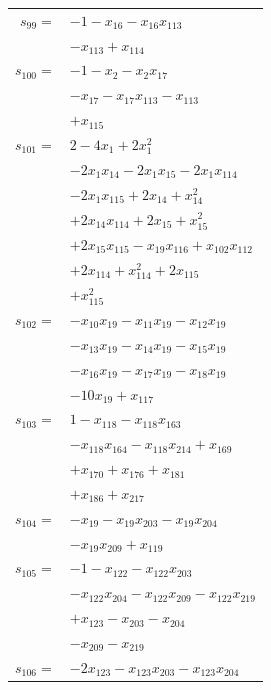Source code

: \begin{longtable}{@{}r@{\;}l@{}}
\(s_{99}=\) & \(\displaystyle -1 -x_{16} -x_{16}x_{113}\) \\
 & \(\displaystyle -x_{113} +x_{114}\) \\[3pt]
\(s_{100}=\) & \(\displaystyle -1 -x_{2} -x_{2}x_{17}\) \\
 & \(\displaystyle -x_{17} -x_{17}x_{113} -x_{113}\) \\
 & \(\displaystyle +x_{115}\) \\[3pt]
\(s_{101}=\) & \(\displaystyle 2 -4x_{1} +2x_{1}^{2}\) \\
 & \(\displaystyle -2x_{1}x_{14} -2x_{1}x_{15} -2x_{1}x_{114}\) \\
 & \(\displaystyle -2x_{1}x_{115} +2x_{14} +x_{14}^{2}\) \\
 & \(\displaystyle +2x_{14}x_{114} +2x_{15} +x_{15}^{2}\) \\
 & \(\displaystyle +2x_{15}x_{115} -x_{19}x_{116} +x_{102}x_{112}\) \\
 & \(\displaystyle +2x_{114} +x_{114}^{2} +2x_{115}\) \\
 & \(\displaystyle +x_{115}^{2}\) \\[3pt]
\(s_{102}=\) & \(\displaystyle -x_{10}x_{19} -x_{11}x_{19} -x_{12}x_{19}\) \\
 & \(\displaystyle -x_{13}x_{19} -x_{14}x_{19} -x_{15}x_{19}\) \\
 & \(\displaystyle -x_{16}x_{19} -x_{17}x_{19} -x_{18}x_{19}\) \\
 & \(\displaystyle -10x_{19} +x_{117}\) \\[3pt]
\(s_{103}=\) & \(\displaystyle 1 -x_{118} -x_{118}x_{163}\) \\
 & \(\displaystyle -x_{118}x_{164} -x_{118}x_{214} +x_{169}\) \\
 & \(\displaystyle +x_{170} +x_{176} +x_{181}\) \\
 & \(\displaystyle +x_{186} +x_{217}\) \\[3pt]
\(s_{104}=\) & \(\displaystyle -x_{19} -x_{19}x_{203} -x_{19}x_{204}\) \\
 & \(\displaystyle -x_{19}x_{209} +x_{119}\) \\[3pt]
\(s_{105}=\) & \(\displaystyle -1 -x_{122} -x_{122}x_{203}\) \\
 & \(\displaystyle -x_{122}x_{204} -x_{122}x_{209} -x_{122}x_{219}\) \\
 & \(\displaystyle +x_{123} -x_{203} -x_{204}\) \\
 & \(\displaystyle -x_{209} -x_{219}\) \\[3pt]
\(s_{106}=\) & \(\displaystyle -2x_{123} -x_{123}x_{203} -x_{123}x_{204}\) \\

\end{longtable}

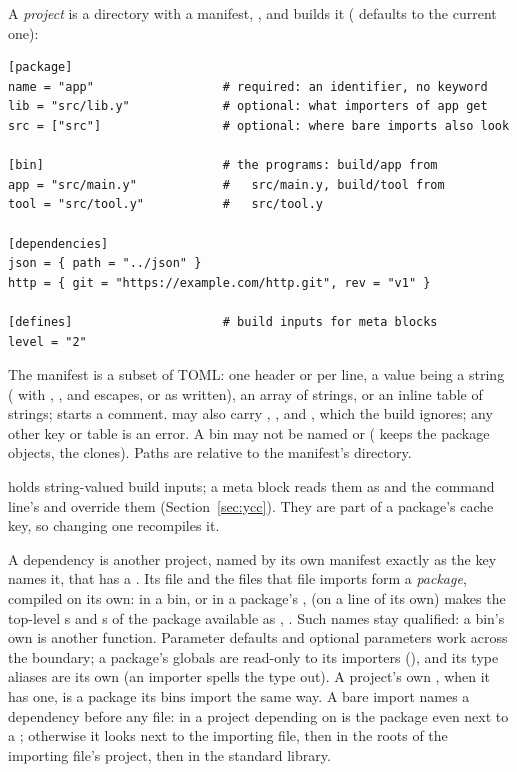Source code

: A \emph{project} is a directory with a manifest, , and
 builds it ( defaults to the current one):

\begin{lstlisting}
[package]
name = "app"                  # required: an identifier, no keyword
lib = "src/lib.y"             # optional: what importers of app get
src = ["src"]                 # optional: where bare imports also look

[bin]                         # the programs: build/app from
app = "src/main.y"            #   src/main.y, build/tool from
tool = "src/tool.y"           #   src/tool.y

[dependencies]
json = { path = "../json" }
http = { git = "https://example.com/http.git", rev = "v1" }

[defines]                     # build inputs for meta blocks
level = "2"
\end{lstlisting}

\noindent The manifest is a subset of TOML: one \ic{[table]} header or
 per line, a value being a string ( with
\ic{\textbackslash\textbackslash}, ,
 and  escapes, or
 as written), an array of strings, or an inline table of
strings; \ic{\#} starts a comment. \ic{[package]} may also carry
, ,  and , which
the build ignores; any other key or table is an error. A bin may not be
named  or  ( keeps the package objects,
 the clones). Paths are relative to the manifest's
directory.

\ic{[defines]} holds string-valued build inputs; a meta block reads them as
 and the command line's  and  override them
(Section~\ref{sec:ycc}). They are part of a package's cache key, so changing
one recompiles it.

A dependency is another project, named by its own manifest exactly as
the key names it, that has a . Its  file and the files
that file imports form a \emph{package}, compiled on its own: in a bin,
or in a package's ,  (on a line of its own)
makes the top-level s and s of the  package
available as , . Such names stay
qualified: a bin's own  is another function. Parameter
defaults and optional parameters work across the boundary; a package's
globals are read-only to its importers (), and its type aliases are its own (an importer spells
the type out). A project's own , when it has one, is a package
its bins import the same way. A bare import names a dependency before
any file:  in a project depending on  is the
package even next to a ; otherwise it looks next to the
importing file, then in the  roots of the importing file's
project, then in the standard library.

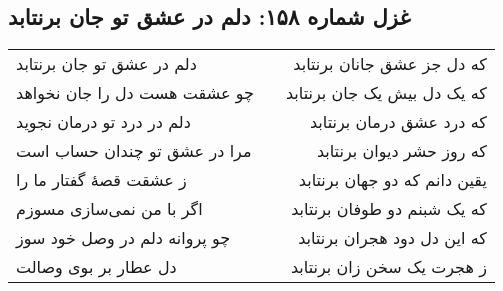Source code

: \begin{center}
\section*{غزل شماره ۱۵۸: دلم در عشق تو جان برنتابد}
\label{sec:158}
\begin{longtable}{l p{0.5cm} r}
دلم در عشق تو جان برنتابد
&&
که دل جز عشق جانان برنتابد
\\
چو عشقت هست دل را جان نخواهد
&&
که یک دل بیش یک جان برنتابد
\\
دلم در درد تو درمان نجوید
&&
که درد عشق درمان برنتابد
\\
مرا در عشق تو چندان حساب است
&&
که روز حشر دیوان برنتابد
\\
ز عشقت قصهٔ گفتار ما را
&&
یقین دانم که دو جهان برنتابد
\\
اگر با من نمی‌سازی مسوزم
&&
که یک شبنم دو طوفان برنتابد
\\
چو پروانه دلم در وصل خود سوز
&&
که این دل دود هجران برنتابد
\\
دل عطار بر بوی وصالت
&&
ز هجرت یک سخن زان برنتابد
\\
\end{longtable}
\end{center}

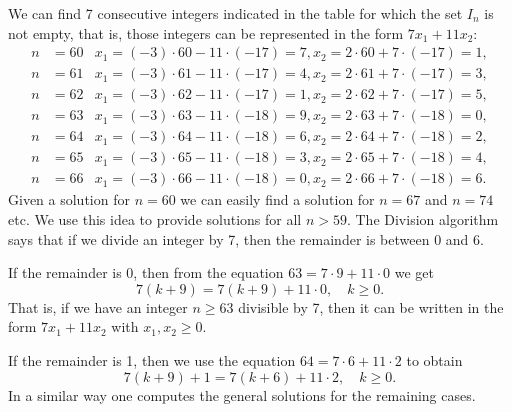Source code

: We can find 7 consecutive integers indicated in the table for which the set $I_n$ is not empty,
that is, those integers can be represented in the form $7x_1+11x_2:$
\begin{align*}
n&=60 & x_1=(-3)\cdot 60-11\cdot(-17)=7, x_2=2\cdot 60+7\cdot(-17)=1,\\
n&=61 & x_1=(-3)\cdot 61-11\cdot(-17)=4, x_2=2\cdot 61+7\cdot(-17)=3,\\
n&=62 & x_1=(-3)\cdot 62-11\cdot(-17)=1, x_2=2\cdot 62+7\cdot(-17)=5,\\
n&=63 & x_1=(-3)\cdot 63-11\cdot(-18)=9, x_2=2\cdot 63+7\cdot(-18)=0,\\
n&=64 & x_1=(-3)\cdot 64-11\cdot(-18)=6, x_2=2\cdot 64+7\cdot(-18)=2,\\
n&=65 & x_1=(-3)\cdot 65-11\cdot(-18)=3, x_2=2\cdot 65+7\cdot(-18)=4,\\
n&=66 & x_1=(-3)\cdot 66-11\cdot(-18)=0, x_2=2\cdot 66+7\cdot(-18)=6.
\end{align*}
Given a solution for $n=60$ we can easily find a solution for $n=67$ and $n=74$ etc. We use this idea to
provide solutions for all $n>59$. The Division algorithm says that if we divide an integer by 7, then the 
remainder is between 0 and 6. 

If the remainder is 0, then from the equation $63=7\cdot 9+11\cdot 0$ we get
$$
7(k+9)=7(k+9)+11\cdot 0,\quad k\geq 0.
$$
That is, if we have an integer $n\geq 63$ divisible by 7, then it can be written in the form $7x_1+11x_2$ with $x_1,x_2\geq 0$.

If the remainder is 1, then we use the equation $64=7\cdot 6+11\cdot 2$ to obtain
$$
7(k+9)+1=7(k+6)+11\cdot 2,\quad k\geq 0.
$$
In a similar way one computes the general solutions for the remaining cases.

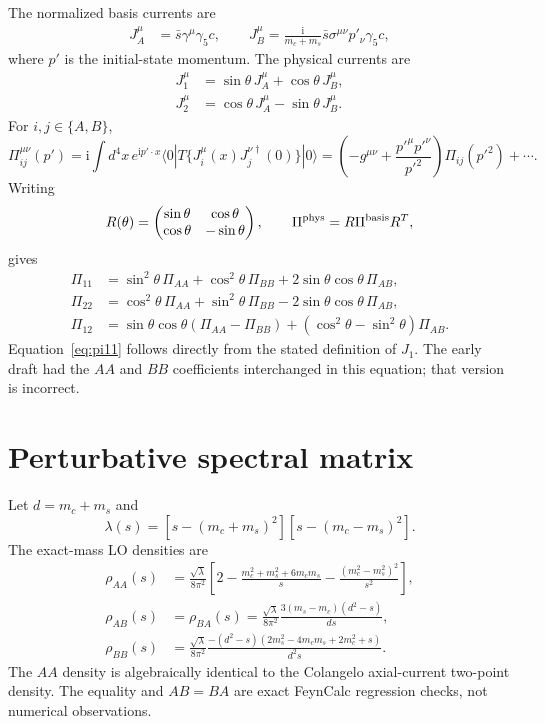 \documentclass[11pt]{article}
\newcommand{\ii}{\mathrm{i}}
\begin{document}
The normalized basis currents are
\begin{align}
J_A^\mu&=\bar s\gamma^\mu\gamma_5c,\qquad
J_B^\mu=\frac{\ii}{m_c+m_s}\bar s\sigma^{\mu\nu}p'_\nu\gamma_5c,
\end{align}
where $p'$ is the initial-state momentum.  The physical currents are
\begin{align}
J_1^\mu&=\sin\theta\,J_A^\mu+\cos\theta\,J_B^\mu,\\
J_2^\mu&=\cos\theta\,J_A^\mu-\sin\theta\,J_B^\mu.
\end{align}
For $i,j\in\{A,B\}$,
\begin{equation}
\Pi_{ij}^{\mu\nu}(p')=\ii\int d^4x\,e^{\ii p'\cdot x}
\langle0|T\{J_i^\mu(x)J_j^{\nu\dagger}(0)\}|0\rangle
=\left(-g^{\mu\nu}+\frac{p'^\mu p'^\nu}{p'^2}\right)\Pi_{ij}(p'^2)+\cdots.
\end{equation}
Writing
\begin{equation}
R(\theta)=\begin{pmatrix}\sin\theta&\cos\theta\\
\cos\theta&-\sin\theta\end{pmatrix},\qquad
\Pi^{\rm phys}=R\Pi^{\rm basis}R^T,
\end{equation}
gives
\begin{align}
\Pi_{11}&=\sin^2\theta\,\Pi_{AA}+\cos^2\theta\,\Pi_{BB}
+2\sin\theta\cos\theta\,\Pi_{AB},\label{eq:pi11}\\
\Pi_{22}&=\cos^2\theta\,\Pi_{AA}+\sin^2\theta\,\Pi_{BB}
-2\sin\theta\cos\theta\,\Pi_{AB},\\
\Pi_{12}&=\sin\theta\cos\theta(\Pi_{AA}-\Pi_{BB})
+(\cos^2\theta-\sin^2\theta)\Pi_{AB}.
\end{align}
Equation~\eqref{eq:pi11} follows directly from the stated definition of
$J_1$.  The early draft had the $AA$ and $BB$ coefficients interchanged in
this equation; that version is incorrect.

\section{Perturbative spectral matrix}

Let $d=m_c+m_s$ and
\begin{equation}
\lambda(s)=[s-(m_c+m_s)^2][s-(m_c-m_s)^2].
\end{equation}
The exact-mass LO densities are
\begin{align}
\rho_{AA}(s)&=\frac{\sqrt\lambda}{8\pi^2}\left[
2-\frac{m_c^2+m_s^2+6m_cm_s}{s}
-\frac{(m_c^2-m_s^2)^2}{s^2}\right],\\
\rho_{AB}(s)&=\rho_{BA}(s)=\frac{\sqrt\lambda}{8\pi^2}
\frac{3(m_s-m_c)(d^2-s)}{ds},\\
\rho_{BB}(s)&=\frac{\sqrt\lambda}{8\pi^2}
\frac{-(d^2-s)(2m_s^2-4m_cm_s+2m_c^2+s)}{d^2s}.
\end{align}
The $AA$ density is algebraically identical to the Colangelo axial-current
two-point density.  The equality and $AB=BA$ are exact FeynCalc regression
checks, not numerical observations.
\end{document}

_ _ _ _ _ _ _

=== WHAT NEEDS TO BE DONE ===
The lines above that hold the word "tool" are the ones to copy.

=== WRITTEN RESPONSE ===
app = "src/main.y"            #   src/main.y, build/tool from
tool = "src/tool.y"           #   src/tool.y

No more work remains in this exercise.